Roeder was sentenced to 24 months of probation. The conviction was overturned on appeal the next year when a higher court said the police search of his car had been illegal. Authorities have yet to confirm that the present suspect was the man in question.
Posting on the website for Operation Rescue, which included a "Tiller Watch" feature, a man identifying himself as Scott Roeder asked in 2007 whether anyone had considered going to Tiller's church to ask the doctor about his work. (Operation Rescue's president has denounced the crime, calling it a "cowardly act." The group's founder, Randall Terry, issued a statement calling Tiller a "mass murderer" whose "hands were covered with blood.") Read "Right-Wing Reactions to Tiller Murder."
Roeder reportedly subscribed to Prayer and Action News, a magazine that advocated "justifiable homicide" as a way of protesting abortion. Read "Understanding America's Shift on Abortion."
According to KMBC-TV in Kansas City, neighbors said people often came and went at Roeder's house and there were always several cars parked on the road in front.
"Bleass [sic] everyone for attending and praying in May to bring justice to Tiller and the closing of his death camp. Sometime soon, would it be feasible to organize as many people as possible to attend Tillers [sic] church (inside, not just outside) to have much more of a presence and possibly ask questions of the Pastor, Deacons, Elders and members while there?
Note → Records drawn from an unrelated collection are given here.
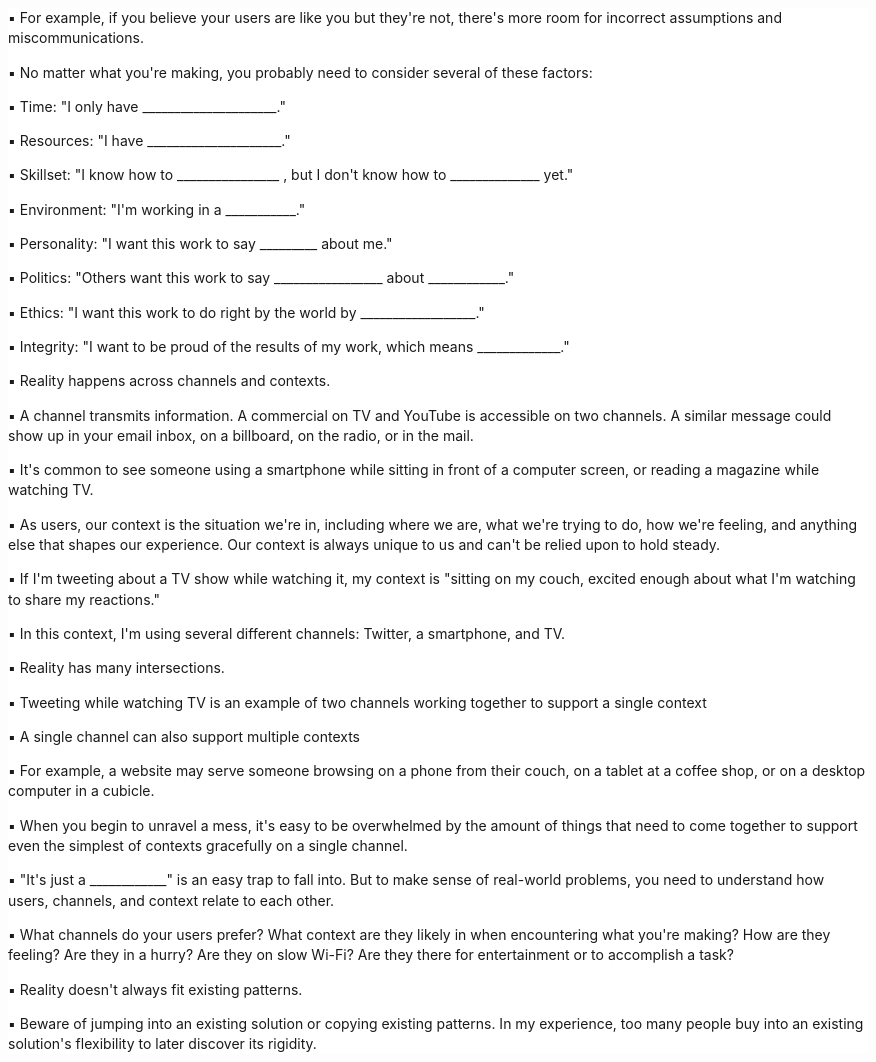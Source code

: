 ▪ For example, if you believe your users are like you but they're not, there's more room for incorrect assumptions and miscommunications.

▪ No matter what you're making, you probably need to consider several of these factors:

▪ Time: "I only have _____________________."

▪ Resources: "I have _____________________."

▪ Skillset: "I know how to ________________ , but I don't know how to ______________ yet."

▪ Environment: "I'm working in a ___________."

▪ Personality: "I want this work to say _________ about me."

▪ Politics: "Others want this work to say _________________ about ____________."

▪ Ethics: "I want this work to do right by the world by __________________."

▪ Integrity: "I want to be proud of the results of my work, which means _____________."

▪ Reality happens across channels and contexts.

▪ A channel transmits information. A commercial on TV and YouTube is accessible on two channels. A similar message could show up in your email inbox, on a billboard, on the radio, or in the mail.

▪ It's common to see someone using a smartphone while sitting in front of a computer screen, or reading a magazine while watching TV.

▪ As users, our context is the situation we're in, including where we are, what we're trying to do, how we're feeling, and anything else that shapes our experience. Our context is always unique to us and can't be relied upon to hold steady.

▪ If I'm tweeting about a TV show while watching it, my context is "sitting on my couch, excited enough about what I'm watching to share my reactions."

▪ In this context, I'm using several different channels: Twitter, a smartphone, and TV.

▪ Reality has many intersections.

▪ Tweeting while watching TV is an example of two channels working together to support a single context

▪ A single channel can also support multiple contexts

▪ For example, a website may serve someone browsing on a phone from their couch, on a tablet at a coffee shop, or on a desktop computer in a cubicle.

▪ When you begin to unravel a mess, it's easy to be overwhelmed by the amount of things that need to come together to support even the simplest of contexts gracefully on a single channel.

▪ "It's just a ____________" is an easy trap to fall into. But to make sense of real-world problems, you need to understand how users, channels, and context relate to each other.

▪ What channels do your users prefer? What context are they likely in when encountering what you're making? How are they feeling? Are they in a hurry? Are they on slow Wi-Fi? Are they there for entertainment or to accomplish a task?

▪ Reality doesn't always fit existing patterns.

▪ Beware of jumping into an existing solution or copying existing patterns. In my experience, too many people buy into an existing solution's flexibility to later discover its rigidity.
Doesn't seem like it would hurt anything but bring more attention to Tiller."
a poster identifying himself as Scott Roeder, at OperationRescue.org, in response to a scheduled vigil to "pray for an end to George R. Tiller's late-term-abortion business," May 19, 2007
"Tiller is the concentration camp 'Mengele' of our day and needs to be stopped before he and those who protect him bring judgment upon our nation."
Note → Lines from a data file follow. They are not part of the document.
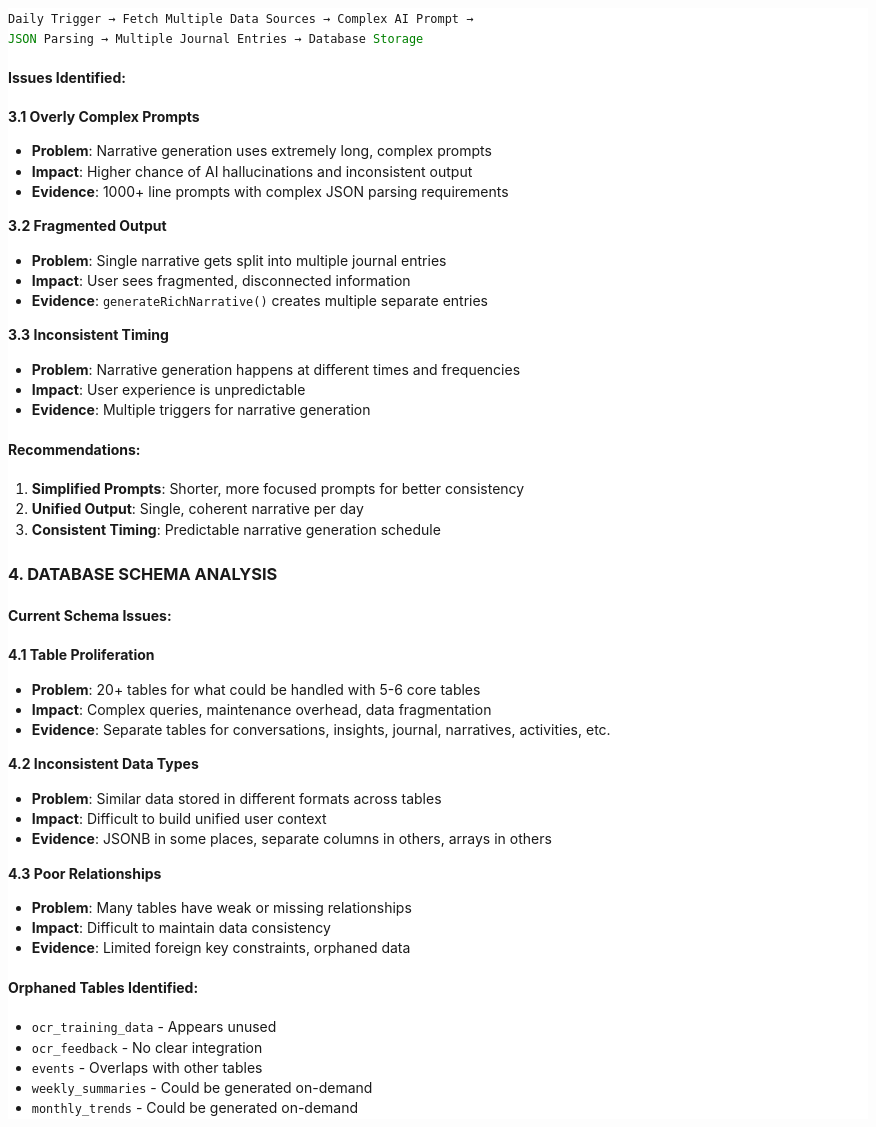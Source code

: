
 ```typescript
Daily Trigger → Fetch Multiple Data Sources → Complex AI Prompt →
JSON Parsing → Multiple Journal Entries → Database Storage
```

#### **Issues Identified:**

**3.1 Overly Complex Prompts**

- **Problem**: Narrative generation uses extremely long, complex prompts
- **Impact**: Higher chance of AI hallucinations and inconsistent output
- **Evidence**: 1000+ line prompts with complex JSON parsing requirements

**3.2 Fragmented Output**

- **Problem**: Single narrative gets split into multiple journal entries
- **Impact**: User sees fragmented, disconnected information
- **Evidence**: `generateRichNarrative()` creates multiple separate entries

**3.3 Inconsistent Timing**

- **Problem**: Narrative generation happens at different times and frequencies
- **Impact**: User experience is unpredictable
- **Evidence**: Multiple triggers for narrative generation

#### **Recommendations:**

1. **Simplified Prompts**: Shorter, more focused prompts for better consistency
2. **Unified Output**: Single, coherent narrative per day
3. **Consistent Timing**: Predictable narrative generation schedule

### **4. DATABASE SCHEMA ANALYSIS**

#### **Current Schema Issues:**

**4.1 Table Proliferation**

- **Problem**: 20+ tables for what could be handled with 5-6 core tables
- **Impact**: Complex queries, maintenance overhead, data fragmentation
- **Evidence**: Separate tables for conversations, insights, journal, narratives, activities, etc.

**4.2 Inconsistent Data Types**

- **Problem**: Similar data stored in different formats across tables
- **Impact**: Difficult to build unified user context
- **Evidence**: JSONB in some places, separate columns in others, arrays in others

**4.3 Poor Relationships**

- **Problem**: Many tables have weak or missing relationships
- **Impact**: Difficult to maintain data consistency
- **Evidence**: Limited foreign key constraints, orphaned data

#### **Orphaned Tables Identified:**

- `ocr_training_data` - Appears unused
- `ocr_feedback` - No clear integration
- `events` - Overlaps with other tables
- `weekly_summaries` - Could be generated on-demand
- `monthly_trends` - Could be generated on-demand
a poster calling himself Scott Roeder, at ChargeTiller.com, Sept. 3, 2007
"I know that he believed in justifiable homicide ... I know he very strongly believed that abortion was murder and that you ought to defend the little ones, both born and unborn."
Regina Dinwiddie, who met Roeder in 1996 while picketing outside the Kansas City Planned Parenthood clinic, Kansas City Star, June 1, 2009
"I'd say he's a good ole boy, except he was just so fanatic about abortion."
Morris Wilson, former commander of the Kansas Unorganized Citizens Militia, Kansas City Star, June 1, 2009
"Scott Roeder has never been a member, contributor, or volunteer with Operation Rescue."
Operation Rescue president Troy Newman, in a statement on June 1, 2009
"Roeder is most definitely not part of the pro-life movement."
Charmaine Yoest, Americans United for Life president and CEO, U.S. News and World Report, June 1, 2009
"He was fanatic about a lot of things. I went to one of his court appearances and thought, 'This guy is dangerous.' There were a lot of red flags that came up about him."
Suzanne James, former director of victims' services for Shawnee County, where Roeder was involved with the Freemen, Kansas City Star, June 1, 2009
Due to a publishing error, the original version of this story incorrectly stated that Roeder was charged on Sunday with first-degree murder and two counts of aggravated assault. He has not yet been charged with a crime. It also stated that Operation Rescue founder Randall Terry's statement "appeared to condone the murder." In fact, it encouraged supporters to "peacefully protest" abortion.